Many years ago I got into the habit of wearing black, and to this day most of my clothes are black. I was never a Goth, and the black wardrobe is not an artistic statement. It is a statement of laziness: if all your clothes are black, they always match. Black clothes are practical if you are clumsy and given to crashing into things without provocation; they hide dirt and stains better. However, they have one arch-nemesis: white fur.
As luck would have it, I went on to adopt three cats with white bellies. Three cats with white bellies who enjoy sitting, crouching, and lying on my black clothes. When they get up, they leave a layer of white hairs in their shape.
If you have a cat, dog, or other furry pet, you are probably aware that pet hair has amazing properties. Apparently it can pass through walls. A friend of mine once volunteered to look after a neighbor’s cat. The cat stayed in the guest room and did not wander around the house. Still, the entire house ended up under a coating of cat fur. No matter how much fur cats shed, their density never decreases.
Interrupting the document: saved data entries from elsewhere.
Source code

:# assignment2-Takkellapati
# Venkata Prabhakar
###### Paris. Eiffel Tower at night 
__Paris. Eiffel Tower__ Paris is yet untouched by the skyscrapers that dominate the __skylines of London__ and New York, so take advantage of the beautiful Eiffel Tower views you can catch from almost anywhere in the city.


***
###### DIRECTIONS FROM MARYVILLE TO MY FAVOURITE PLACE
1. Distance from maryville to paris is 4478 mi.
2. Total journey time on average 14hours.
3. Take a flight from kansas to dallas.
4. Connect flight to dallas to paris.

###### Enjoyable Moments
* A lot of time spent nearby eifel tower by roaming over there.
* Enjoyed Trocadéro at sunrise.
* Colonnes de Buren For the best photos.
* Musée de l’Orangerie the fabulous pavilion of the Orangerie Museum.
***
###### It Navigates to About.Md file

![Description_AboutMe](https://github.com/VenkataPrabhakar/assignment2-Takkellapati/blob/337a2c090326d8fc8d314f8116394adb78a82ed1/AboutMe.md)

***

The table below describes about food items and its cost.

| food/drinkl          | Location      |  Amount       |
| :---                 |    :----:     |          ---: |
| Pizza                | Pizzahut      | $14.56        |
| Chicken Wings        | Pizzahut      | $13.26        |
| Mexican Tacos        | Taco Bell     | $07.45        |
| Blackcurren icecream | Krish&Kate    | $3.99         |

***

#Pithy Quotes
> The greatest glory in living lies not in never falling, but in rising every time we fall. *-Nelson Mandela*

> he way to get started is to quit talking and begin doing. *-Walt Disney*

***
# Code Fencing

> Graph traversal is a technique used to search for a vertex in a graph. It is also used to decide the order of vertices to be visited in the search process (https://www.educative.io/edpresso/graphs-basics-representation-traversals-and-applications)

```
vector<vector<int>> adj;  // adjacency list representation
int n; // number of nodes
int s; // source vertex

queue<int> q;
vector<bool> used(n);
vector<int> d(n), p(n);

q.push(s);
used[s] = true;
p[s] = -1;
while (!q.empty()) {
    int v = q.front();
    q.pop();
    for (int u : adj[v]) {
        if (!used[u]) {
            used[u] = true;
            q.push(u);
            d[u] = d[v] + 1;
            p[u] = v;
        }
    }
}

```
At first I foolishly thought that I could deal with the cat hair situation without the aid of technology. Although my cats are all shorthairs, I brush them at least once a week. Mat, who is the largest and whitest, has the longest hair and is therefore the most active shedder, hates being brushed. When I announce, “Time for brushy-brushy!” he instantly vanishes. Fortunately his powers of invisibility are not as strong as he thinks. Also, he cannot resist the call of “Treats!” The whole time he is being groomed, no matter how gently the brush is applied, he looks at me as if his rights were being violated. Cats have great powers of guilt-laying.
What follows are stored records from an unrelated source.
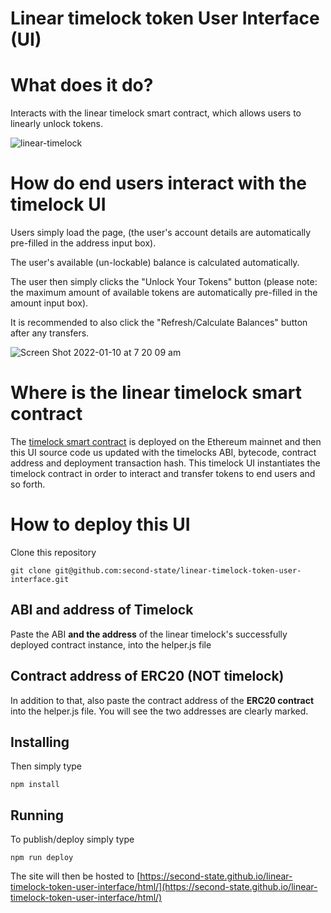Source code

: # Linear timelock token User Interface (UI)

# What does it do?

Interacts with the linear timelock smart contract, which allows users to linearly unlock tokens.

![linear-timelock](https://user-images.githubusercontent.com/9831342/150708583-bd727000-3b9f-4f02-af2e-958774f0d8a3.jpg)

# How do end users interact with the timelock UI

Users simply load the page, (the user's account details are automatically pre-filled in the address input box). 

The user's available (un-lockable) balance is calculated automatically. 

The user then simply clicks the "Unlock Your Tokens" button (please note: the maximum amount of available tokens are automatically pre-filled in the amount input box). 

It is recommended to also click the "Refresh/Calculate Balances" button after any transfers.

![Screen Shot 2022-01-10 at 7 20 09 am](https://user-images.githubusercontent.com/9831342/148701427-3217e79a-3e02-4b71-b4b1-20d93729ac94.png)

# Where is the linear timelock smart contract

The [timelock smart contract](https://github.com/second-state/linear-timelock-smart-contract/) is deployed on the Ethereum mainnet and then this UI source code us updated with the timelocks ABI, bytecode, contract address and deployment transaction hash. This timelock UI instantiates the timelock contract in order to interact and transfer tokens to end users and so forth.

# How to deploy this UI

Clone this repository

```
git clone git@github.com:second-state/linear-timelock-token-user-interface.git
```

## ABI and address of Timelock

Paste the ABI **and the address** of the linear timelock's successfully deployed contract instance, into the helper.js file

## Contract address of ERC20 (NOT timelock)

In addition to that, also paste the contract address of the **ERC20 contract** into the helper.js file. You will see the two addresses are clearly marked.

## Installing

Then simply type

```
npm install
```

## Running

To publish/deploy simply type

```
npm run deploy
```

The site will then be hosted to [https://second-state.github.io/linear-timelock-token-user-interface/html/](https://second-state.github.io/linear-timelock-token-user-interface/html/)
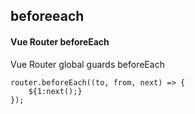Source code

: ## beforeeach
#### Vue Router beforeEach
Vue Router global guards beforeEach
```
router.beforeEach((to, from, next) => {
	${1:next();}
});
```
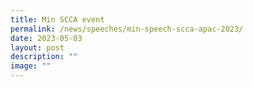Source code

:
 ```yaml
---
title: Min SCCA event
permalink: /news/speeches/min-speech-scca-apac-2023/
date: 2023-05-03
layout: post
description: ""
image: ""
---
```

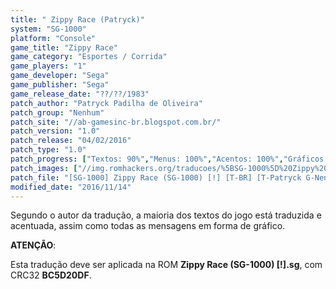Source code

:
 ```yaml
---
title: " Zippy Race (Patryck)"
system: "SG-1000"
platform: "Console"
game_title: "Zippy Race"
game_category: "Esportes / Corrida"
game_players: "1"
game_developer: "Sega"
game_publisher: "Sega"
game_release_date: "??/??/1983"
patch_author: "Patryck Padilha de Oliveira"
patch_group: "Nenhum"
patch_site: "//ab-gamesinc-br.blogspot.com.br/"
patch_version: "1.0"
patch_release: "04/02/2016"
patch_type: "1.0"
patch_progress: ["Textos: 90%","Menus: 100%","Acentos: 100%","Gráficos: 100%","Geral: 95%"]
patch_images: ["//img.romhackers.org/traducoes/%5BSG-1000%5D%20Zippy%20Race%20-%20Patryck%20-%201.png","//img.romhackers.org/traducoes/%5BSG-1000%5D%20Zippy%20Race%20-%20Patryck%20-%202.png","//img.romhackers.org/traducoes/%5BSG-1000%5D%20Zippy%20Race%20-%20Patryck%20-%203.png"]
patch_file: "[SG-1000] Zippy Race (SG-1000) [!] [T-BR] [T-Patryck G-Nenhum] [V-1.0 A-2016].zip"
modified_date: "2016/11/14"
---
```

Segundo o autor da tradução, a maioria dos textos do jogo está traduzida e acentuada, assim como todas as mensagens em forma de gráfico.

<b>ATENÇÃO</b>:

Esta tradução deve ser aplicada na ROM <b>Zippy Race (SG-1000) [!].sg</b>, com CRC32 <b>BC5D20DF</b>.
Koosi and Saffy are conflicted about brushing. They seem to enjoy it for a minute or two, then they turn on the hand holding the brush with fangs and claws.
To pick cat hairs off the furniture and other household objects, I use a damp cloth or a roll of adhesive tape. You wrap your hand in tape, sticky side out, and pat the chairs so the hairs stick to the tape. Sheets and blankets are more problematic. You can shake them all you want, but the dislodged cat hair will just settle back onto them.
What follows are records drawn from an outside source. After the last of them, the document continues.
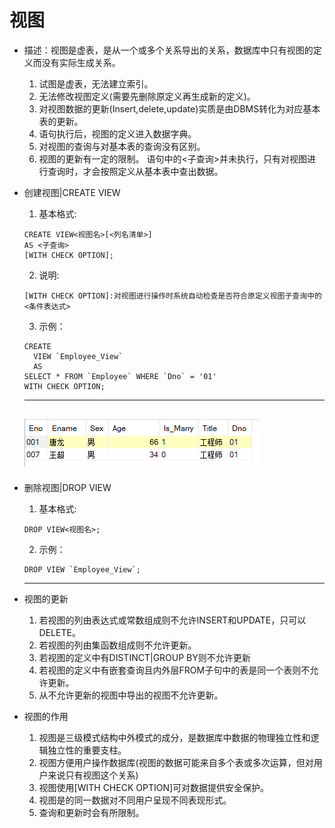 # 视图
+ 描述：视图是虚表，是从一个或多个关系导出的关系，数据库中只有视图的定义而没有实际生成关系。
	1. 试图是虚表，无法建立索引。
	2. 无法修改视图定义(需要先删除原定义再生成新的定义)。
	3. 对视图数据的更新(Insert,delete,update)实质是由DBMS转化为对应基本表的更新。
	4. 语句执行后，视图的定义进入数据字典。
	5. 对视图的查询与对基本表的查询没有区别。
	6. 视图的更新有一定的限制。
	语句中的<子查询>并未执行，只有对视图进行查询时，才会按照定义从基本表中查出数据。
+ 创建视图|CREATE VIEW
	1. 基本格式:

	```
	CREATE VIEW<视图名>[<列名清单>]
	AS <子查询>
	[WITH CHECK OPTION];
	```
	2. 说明:
	```
	[WITH CHECK OPTION]:对视图进行操作时系统自动检查是否符合原定义视图子查询中的<条件表达式>

	```
	3. 示例：
	```
	CREATE
	  VIEW `Employee_View`
	  AS
	SELECT * FROM `Employee` WHERE `Dno` = '01'
	WITH CHECK OPTION;
	```
	---
	![view.PNG](pictures/view.PNG)
	---
+ 删除视图|DROP VIEW
	1. 基本格式:

	```
	DROP VIEW<视图名>;
	```
	2. 示例：
	```
	DROP VIEW `Employee_View`;
	```
	---
+ 视图的更新
	1. 若视图的列由表达式或常数组成则不允许INSERT和UPDATE，只可以DELETE。
	2. 若视图的列由集函数组成则不允许更新。
	3. 若视图的定义中有DISTINCT|GROUP BY则不允许更新
	4. 若视图的定义中有嵌套查询且内外层FROM子句中的表是同一个表则不允许更新。
	5. 从不允许更新的视图中导出的视图不允许更新。
+ 视图的作用
	1. 视图是三级模式结构中外模式的成分，是数据库中数据的物理独立性和逻辑独立性的重要支柱。
	2. 视图方便用户操作数据库(视图的数据可能来自多个表或多次运算，但对用户来说只有视图这个关系)
	3. 视图使用[WITH CHECK OPTION]可对数据提供安全保护。
	4. 视图是的同一数据对不同用户呈现不同表现形式。
	5. 查询和更新时会有所限制。

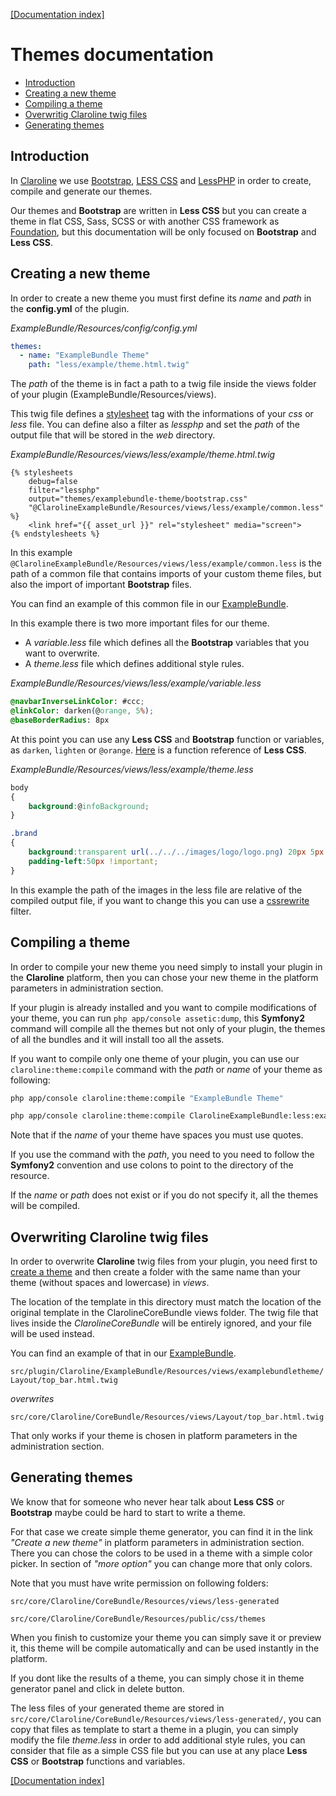 [[Documentation index]][index_path]

Themes documentation
====================

- [Introduction](#introduction)
- [Creating a new theme](#creating-a-new-theme)
- [Compiling a theme](#compiling-a-theme)
- [Overwritig Claroline twig files](#overwriting-claroline-twig-files)
- [Generating themes](#generating-themes)

Introduction
------------

In [Claroline][claroline] we use [Bootstrap][bootstrap], [LESS CSS][lesscss]
and [LessPHP][lessphp] in order to create, compile and generate our themes.

Our themes and **Bootstrap** are written in **Less CSS** but you can create a
theme
in flat CSS, Sass, SCSS or with another CSS framework as
[Foundation][foundation], but this documentation will be only focused on
**Bootstrap** and **Less CSS**.

Creating a new theme
--------------------

In order to create a new theme you must first define its *name* and *path* in
the **config.yml** of the plugin.

*ExampleBundle/Resources/config/config.yml*

```yml
themes:
  - name: "ExampleBundle Theme"
    path: "less/example/theme.html.twig"
```

The *path* of the theme is in fact a path to a twig file inside the views
folder of your plugin (ExampleBundle/Resources/views).

This twig file defines a [stylesheet][assets] tag with the informations of
your *css* or *less* file. You can define also a filter as *lessphp* and set
the *path* of the output file that will be stored in the *web* directory.

*ExampleBundle/Resources/views/less/example/theme.html.twig*

```django
{% stylesheets
    debug=false
    filter="lessphp"
    output="themes/examplebundle-theme/bootstrap.css"
    "@ClarolineExampleBundle/Resources/views/less/example/common.less"
%}
    <link href="{{ asset_url }}" rel="stylesheet" media="screen">
{% endstylesheets %}
```

In this example
`@ClarolineExampleBundle/Resources/views/less/example/common.less` is the path
of a common file that contains imports of your custom theme files, but also the
import of important **Bootstrap** files.

You can find an example of this common file in our
[ExampleBundle][examplebundle].

In this example there is two more important files for our theme.

- A *variable.less* file which defines all the **Bootstrap** variables that you
  want to overwrite.
- A *theme.less* file which defines additional style rules.

*ExampleBundle/Resources/views/less/example/variable.less*

```css
@navbarInverseLinkColor: #ccc;
@linkColor: darken(@orange, 5%);
@baseBorderRadius: 8px
```

At this point you can use any **Less CSS** and **Bootstrap** function or
variables, as `darken`, `lighten` or `@orange`.
[Here][lesscssfunction] is a function reference of **Less CSS**.

*ExampleBundle/Resources/views/less/example/theme.less*

```css
body
{
    background:@infoBackground;
}

.brand
{
    background:transparent url(../../../images/logo/logo.png) 20px 5px no-repeat;
    padding-left:50px !important;
}
```

In this example the path of the images in the less file are relative of the
compiled output file, if you want to change this you can use a
[cssrewrite][assetsrewrite] filter.

Compiling a theme
-----------------

In order to compile your new theme you need simply to install your plugin in
the **Claroline** platform, then you can chose your new theme in the platform
parameters in administration section.

If your plugin is already installed and you want to compile modifications of
your theme, you can run `php app/console assetic:dump`, this **Symfony2**
command will compile all the themes but not only of your plugin, the themes of
all the bundles and it will install too all the assets.

If you want to compile only one theme of your plugin, you can use our
`claroline:theme:compile` command with the *path* or *name* of your theme as
following:

```sh
php app/console claroline:theme:compile "ExampleBundle Theme"
```

```sh
php app/console claroline:theme:compile ClarolineExampleBundle:less:example/theme.html.twig
```

Note that if the *name* of your theme have spaces you must use quotes.

If you use the command with the *path*, you need to you need to follow the
**Symfony2** convention and use colons to point to the directory of the
resource.

If the *name* or *path* does not exist or if you do not specify it, all the
themes will be compiled.

Overwriting Claroline twig files
--------------------------------

In order to overwrite **Claroline** twig files from your plugin, you need first
to [create a theme](#newtheme) and then create a folder with the same name than
your theme (without spaces and lowercase) in *views*.

The location of the template in this directory must match the location of the
original template in the ClarolineCoreBundle views folder. The twig file that
lives inside the *ClarolineCoreBundle* will be entirely ignored, and your file
will be used instead.

You can find an example of that in our [ExampleBundle][examplebundle].

`src/plugin/Claroline/ExampleBundle/Resources/views/examplebundletheme/Layout/top_bar.html.twig`

*overwrites*

`src/core/Claroline/CoreBundle/Resources/views/Layout/top_bar.html.twig`

That only works if your theme is chosen in platform parameters in the
administration section.

Generating themes
-----------------

We know that for someone who never hear talk about **Less CSS** or
**Bootstrap** maybe could be hard to start to write a theme.

For that case we create simple theme generator, you can find it in the link
*"Create a new theme"* in platform parameters in administration section. There
you can chose the colors to be used in a theme with a simple color picker. In
section of *"more option"* you can change more that only colors.

Note that you must have write permission on following folders:

`src/core/Claroline/CoreBundle/Resources/views/less-generated`

`src/core/Claroline/CoreBundle/Resources/public/css/themes`

When you finish to customize your theme you can simply save it or preview it,
this theme will be compile automatically and can be used instantly in the
platform.

If you dont like the results of a theme, you can simply chose it in theme
generator panel and click in delete button.

The less files of your generated theme are stored in
`src/core/Claroline/CoreBundle/Resources/views/less-generated/`, you can copy
that files as template to start a theme in a plugin, you can simply modify the
file *theme.less* in order to add additional style rules, you can consider that
file as a simple CSS file but you can use at any place **Less CSS** or
**Bootstrap** functions and variables.

[[Documentation index]][index_path]

[index_path]: ../../index.md
[claroline]: http://www.claroline.net
[bootstrap]: http://twitter.github.io/bootstrap/
[lesscss]: http://lesscss.org/
[lessphp]: http://leafo.net/lessphp/
[twitter]: https://twitter.com
[mdo]: https://twitter.com/mdo
[fat]: https://twitter.com/fat
[sass]: http://sass-lang.com/
[foundation]: http://foundation.zurb.com/
[assets]: http://symfony.com/doc/current/cookbook/assetic/asset_management.html#cookbook-assetic-including-css
[assetsrewrite]: http://symfony.com/doc/current/cookbook/assetic/asset_management.html#fixing-css-paths-with-the-cssrewrite-filter
[examplebundle]: https://github.com/claroline/ExampleBundle
[lesscssfunction]: http://lesscss.org/#reference
[nodejs]: http://nodejs.org/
You’ll need a lot of adhesive tape.
Before going out, I would go over my clothes and bag with a lint roller. It works on the same principle as the tape, except that it’s handy. Between the brushing, wiping, taping and rolling, I thought I had the hair situation under control.
Then one day, during lunch in a brightly-lit restaurant, I realized that my clothes were covered in cat hair. I felt like an urchin. My solid black tote bag looked like it had a zebra print. If the layer of fur I was unknowingly carting around were any thicker, an animal rights activist would’ve come up to me and sprayed me with red paint.
From that moment on, I became conscious of the tyranny of cat hair. I realized that everything I own is covered in it. When I caught a cold, I began to worry that my lungs were full of it. (Even if I had read somewhere that allergies are triggered not by the fur itself but by dander or the residue of dried cat saliva, which is on the fur.) I resolved to buy a vacuum cleaner.
But what kind of vacuum cleaner? While walking through the mall, I passed an auto supplies shop that was holding a sale. Car vacuum cleaners for P499! In my excitement at finding such a great deal, I neglected to check its power source. Naturally, it had to be plugged into that thing in your car where the lighter goes. It was, after all, a car vacuum cleaner. It had no battery compartment or an AC adaptor.
True, I could get a car, but since my apartment is on a higher floor I’d have to find a way to drive it up the stairs. Then I’d still need to extend the power cord. A friend told me that there was an adaptor I could buy so the vacuum cleaner could be plugged into a wall socket.
So I went to a couple of hardware stores. “I have a car vacuum cleaner that I’d like to use inside the house,” I told the sales clerk. “Do you have an AC adaptor so I can plug it into an electrical outlet?”
The sales clerk looked at me strangely, then summoned another clerk.
After I had repeated my question to 10 clerks, I decided that such an adaptor did not exist.
I called my sister. “Surprise!” I cried. “I got you a car vacuum cleaner!”
After that fiasco, I put off shopping for a vacuum cleaner. The fur coverage of my apartment grew more comprehensive. I began to wonder if it was time to switch to an all-white wardrobe.
Then December rolled around, and my sister asked me, “What would you like for Christmas?”
And in the year 2008, I got the appliance that suburban American housewives wished for in the 1950s. The cat hair situation seems to be under control: I can see my furniture now. My black clothes look black in bright light. I feel less urchin-like. I know, though, that cat hair is insidious. It will find a way to invade my life once again.
But I have faith in technology. Somewhere, some genius will develop a force field that will repel pet hair without offending our pets.